SBLs primary mission will be national ballistic missile defense; however, the IFX may show military utility in other areas as well. SBL may have potential use in tasks such as: ground surveillance and reconnaissance; tactical warning; target designation; space object tracking and identification; and destruction of airborne or soft ground targets. It is also possible that a SBL constellation could engage most TBMs. The possible evolution of missions is consistent with the Air Forces historical development approach of migrating technology from air platforms to space platforms. The IFX will help us evaluate these possibilities.

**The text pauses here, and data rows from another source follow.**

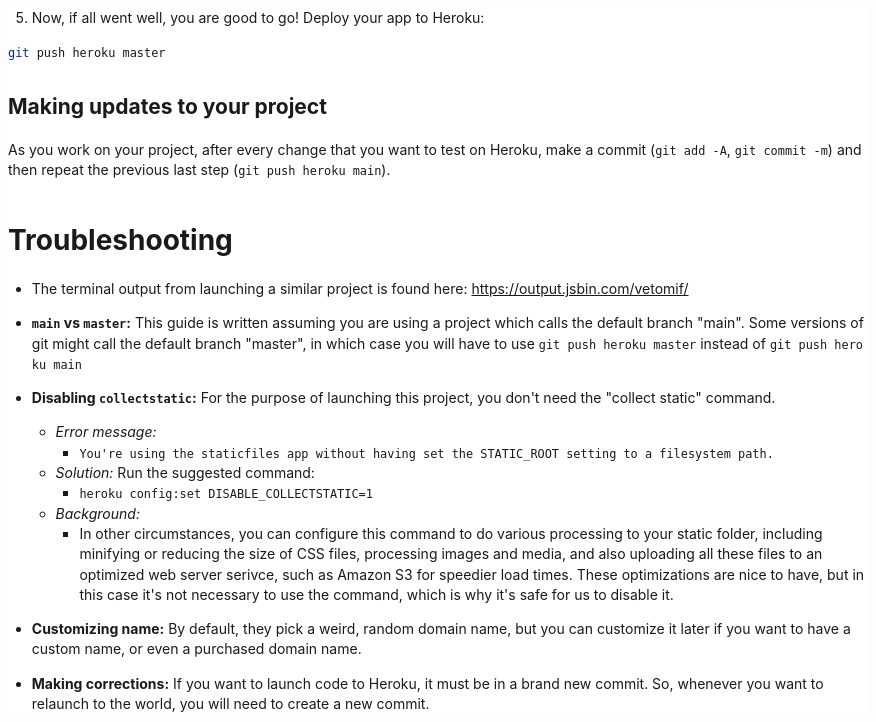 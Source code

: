 5. Now, if all went well, you are good to go! Deploy your app to Heroku:

```bash
git push heroku master
```

## Making updates to your project

As you work on your project, after every change that you want to test on
Heroku, make a commit (`git add -A`, `git commit -m`) and then repeat the
previous last step (`git push heroku main`).


# Troubleshooting


* The terminal output from launching a similar project is found here:
  <https://output.jsbin.com/vetomif/>
  
* **`main` vs `master`:** This guide is written assuming you are using a
  project which calls the default branch "main". Some versions of git might
  call the default branch "master", in which case you will have to use
  `git push heroku master` instead of `git push heroku main`

* **Disabling `collectstatic`:** For the purpose of launching this project, you
  don't need the "collect static" command.
    * *Error message:*
        - ```You're using the staticfiles app without having set the STATIC_ROOT setting to a filesystem path.```
    * *Solution:* Run the suggested command:
        - `heroku config:set DISABLE_COLLECTSTATIC=1`
    * *Background:*
        - In other circumstances, you can configure this command to do various
          processing to your static folder, including minifying or reducing the
          size of CSS files, processing images and media, and also uploading
          all these files to an optimized web server serivce, such as Amazon S3
          for speedier load times. These optimizations are nice to have, but in
          this case it's not necessary to use the command, which is why it's
          safe for us to disable it.

* **Customizing name:** By default, they pick a weird, random domain name, but
  you can customize it later if you want to have a custom name, or even a
  purchased  domain name.

* **Making corrections:** If you want to launch code to Heroku, it must be in a
  brand new commit. So, whenever you want to relaunch to the world, you will
  need to create a new commit.

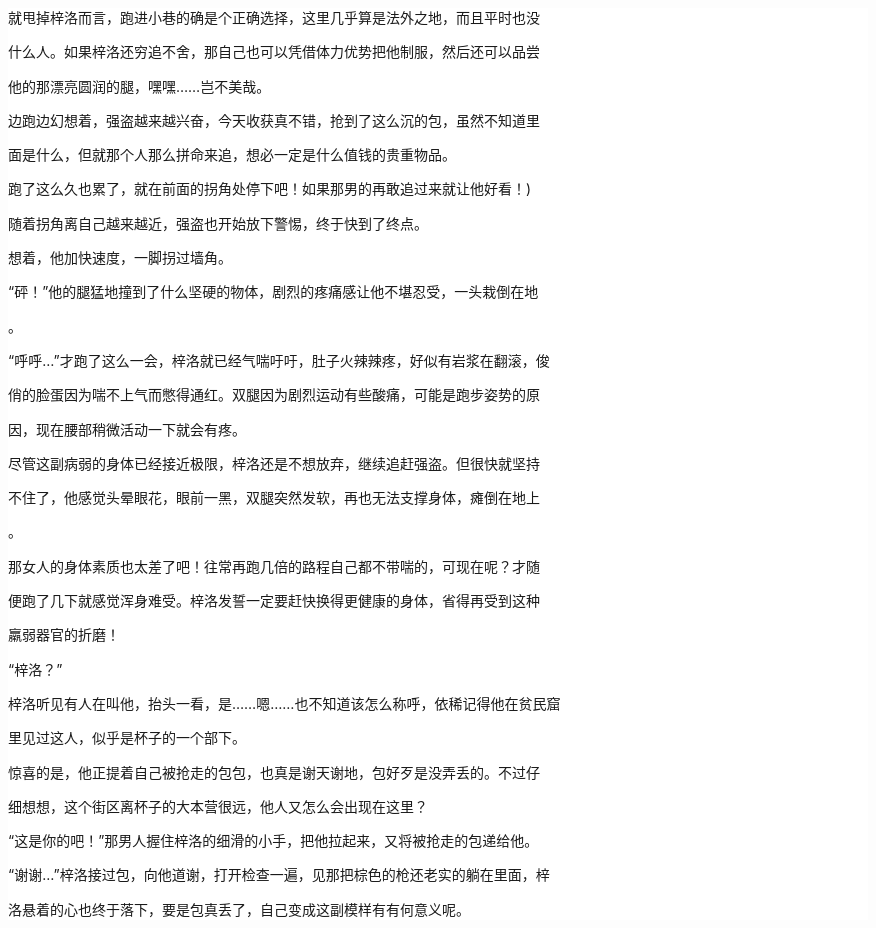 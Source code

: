 就甩掉梓洛而言，跑进小巷的确是个正确选择，这里几乎算是法外之地，而且平时也没

什么人。如果梓洛还穷追不舍，那自己也可以凭借体力优势把他制服，然后还可以品尝

他的那漂亮圆润的腿，嘿嘿……岂不美哉。



边跑边幻想着，强盗越来越兴奋，今天收获真不错，抢到了这么沉的包，虽然不知道里

面是什么，但就那个人那么拼命来追，想必一定是什么值钱的贵重物品。



跑了这么久也累了，就在前面的拐角处停下吧！如果那男的再敢追过来就让他好看！)

随着拐角离自己越来越近，强盗也开始放下警惕，终于快到了终点。

想着，他加快速度，一脚拐过墙角。



“砰！”他的腿猛地撞到了什么坚硬的物体，剧烈的疼痛感让他不堪忍受，一头栽倒在地

。



“呼呼…”才跑了这么一会，梓洛就已经气喘吁吁，肚子火辣辣疼，好似有岩浆在翻滚，俊

俏的脸蛋因为喘不上气而憋得通红。双腿因为剧烈运动有些酸痛，可能是跑步姿势的原

因，现在腰部稍微活动一下就会有疼。



尽管这副病弱的身体已经接近极限，梓洛还是不想放弃，继续追赶强盗。但很快就坚持

不住了，他感觉头晕眼花，眼前一黑，双腿突然发软，再也无法支撑身体，瘫倒在地上

。



那女人的身体素质也太差了吧！往常再跑几倍的路程自己都不带喘的，可现在呢？才随

便跑了几下就感觉浑身难受。梓洛发誓一定要赶快换得更健康的身体，省得再受到这种

羸弱器官的折磨！

“梓洛？”



梓洛听见有人在叫他，抬头一看，是……嗯……也不知道该怎么称呼，依稀记得他在贫民窟

里见过这人，似乎是杯子的一个部下。

惊喜的是，他正提着自己被抢走的包包，也真是谢天谢地，包好歹是没弄丢的。不过仔

细想想，这个街区离杯子的大本营很远，他人又怎么会出现在这里？

“这是你的吧！”那男人握住梓洛的细滑的小手，把他拉起来，又将被抢走的包递给他。

“谢谢…”梓洛接过包，向他道谢，打开检查一遍，见那把棕色的枪还老实的躺在里面，梓

洛悬着的心也终于落下，要是包真丢了，自己变成这副模样有有何意义呢。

Thus far the SBL program has been successful in reducing the cost and technical risks of deploying and operating multi-megawatt lasers in space. The 1998 achievement of high power laser autonomous laser alignment demonstrates that the critical laser optical path can be monitored and adjusted remotely from the ground. The SBL program has developed, simplified and proven several key subsystems such as uncooled, deformable mirrors, resulting in a 40 percent reduction in spacecraft weight and significantly reducing optical component production cost and time.
In spite of the SBL programs technical achievements, there was concern that an IFX would not be launched soon enough to enable an operational SBL system in time to meet the projected threat. In response, the Air Force and BMDO increased funding for the SBL program by $46M per year through the FYDP ($29M per year from the Air Force, $17M per year from BMDO), raising the total to $139M per year. This additional funding will be used to accelerate risk reduction and technology development prior to the IFX. The Air Force and BMDO also revised the SBL acquisition strategy to pull the best technical experts together to focus on achieving the IFX sooner.

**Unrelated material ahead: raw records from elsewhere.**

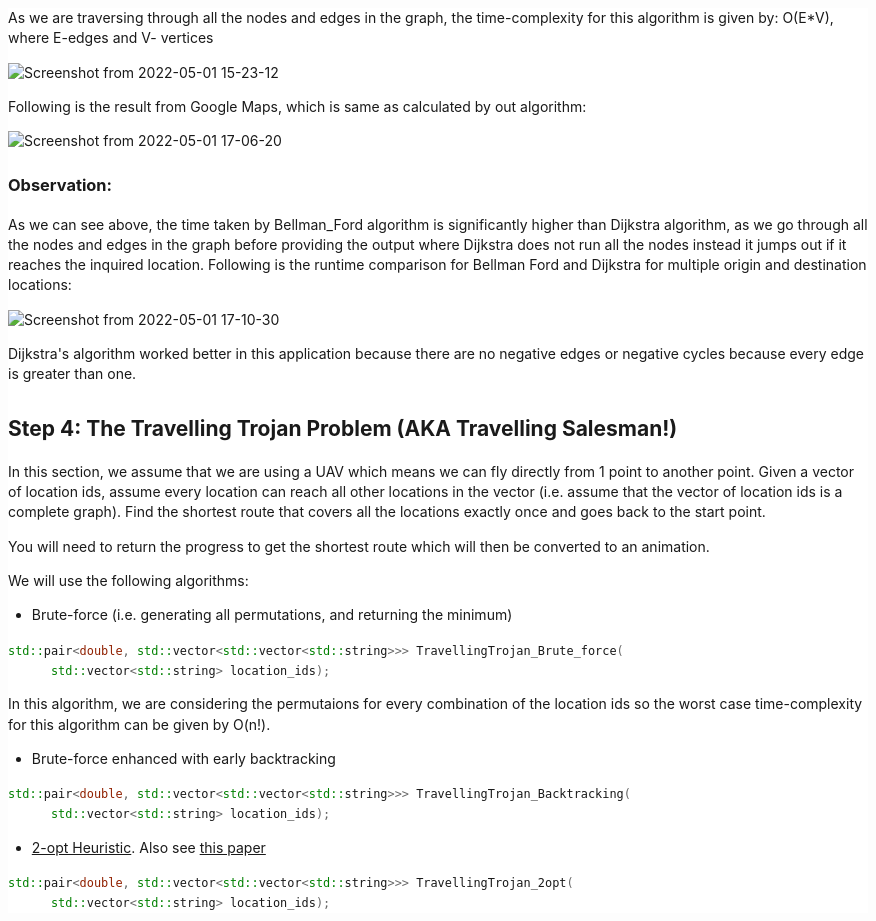 As we are traversing through all the nodes and edges in the graph, the time-complexity for this algorithm is given by: O(E*V), where E-edges and V- vertices

![Screenshot from 2022-05-01 15-23-12](https://user-images.githubusercontent.com/89834934/166164572-e9323671-1b2f-4ea9-9f5d-a42e7c123fd8.png)

Following is the result from Google Maps, which is same as calculated by out algorithm:

![Screenshot from 2022-05-01 17-06-20](https://user-images.githubusercontent.com/89834934/166164663-b8f7bdab-aa4f-40ae-b381-3a13eb923706.png)

### Observation:
As we can see above, the time taken by Bellman_Ford algorithm is significantly higher than Dijkstra algorithm,  as we go through all the nodes and edges in the graph before providing the output where Dijkstra does not run all the nodes instead it jumps out if it reaches the inquired location. Following is the runtime comparison for Bellman Ford and Dijkstra for multiple origin and destination locations:

![Screenshot from 2022-05-01 17-10-30](https://user-images.githubusercontent.com/89834934/166164775-4b60adda-aabe-456f-ae9b-63540278a383.png)

Dijkstra's algorithm worked better in this application because there are no negative edges or negative cycles because every edge is greater than one. 


## Step 4: The Travelling Trojan Problem (AKA Travelling Salesman!)

In this section, we assume that we are using a UAV which means we can fly directly from 1 point to another point. Given a vector of location ids, assume every location can reach all other locations in the vector (i.e. assume that the vector of location ids is a complete graph).
Find the shortest route that covers all the locations exactly once and goes back to the start point. 

You will need to return the progress to get the shortest route which will then be converted to an animation.  

We will use the following algorithms:
- Brute-force (i.e. generating all permutations, and returning the minimum)
```c++
std::pair<double, std::vector<std::vector<std::string>>> TravellingTrojan_Brute_force(
      std::vector<std::string> location_ids);
```

In this algorithm, we are considering the permutaions for every combination of the location ids so the worst case time-complexity for this algorithm can be given by O(n!).


- Brute-force enhanced with early backtracking
```c++
std::pair<double, std::vector<std::vector<std::string>>> TravellingTrojan_Backtracking(
      std::vector<std::string> location_ids);
```

- [2-opt Heuristic](https://en.wikipedia.org/wiki/2-opt). Also see [this paper](http://cs.indstate.edu/~zeeshan/aman.pdf)
```c++
std::pair<double, std::vector<std::vector<std::string>>> TravellingTrojan_2opt(
      std::vector<std::string> location_ids);
```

BMDO recently sponsored the third Independent Review Team (IRT-3) as part of the ongoing assessment of technological readiness, role, and content for an effective IFX. The IRT-3 concluded the range of appropriate time frames for an IFX launch is 2010 to 2012. Currently planned budget levels and priorities lead to a launch planned for 2012. The team noted that achieving operational capability is less dependent on an IFX launch date than DoD commitment to deployment and "the IRT perceives that the Department is embarking on such a program." The IRT-3 recommended the Air Force lay out a specific series of near-, mid-, and far-term milestones to ensure disciplined progress toward the IFX and enhance readiness to deploy an operational system. The team also recommended including deployable optics in the IFX to reduce risk for the overall SBL effort. Finally, IRT-3 reiterated the need for a ground facility to provide end-to-end system checkout before launch, and that such a facility should be operational at least 2 years before planned launch.
In addition to its commitment to NMD, the Air Force is committed to long term investment in directed energy (DE). As a weapon, DE is a relatively new concept, and it offers a revolutionary ability to achieve our objectives rapidly and with few casualties. The synergistic, parallel development of ABL and SBL, as pathfinders, are the critical first steps in operationalizing DE weapons, and both will serve as effective incubators for investigating and developing the potential of DE systems. The Air Force, as a result of its more than 20 years experience in DE, is well postured to lead the development of this revolutionary capability.
In conclusion, the Air Force is proud to be developing many of the systems required for effective TMD and NMD. Each solution requires a system of systems approach, and changes to any of the programs must be taken in the context of its role within this system of systems. The Air Force is committed to the aggressive development and fielding of these TMD and NMD systems, including ABL, SBL, and SBIRS. Fielding an effective defense is essential to our future joint warfighting capability, and the Air Force initiatives in TMD and NMD will contribute significantly to this goal.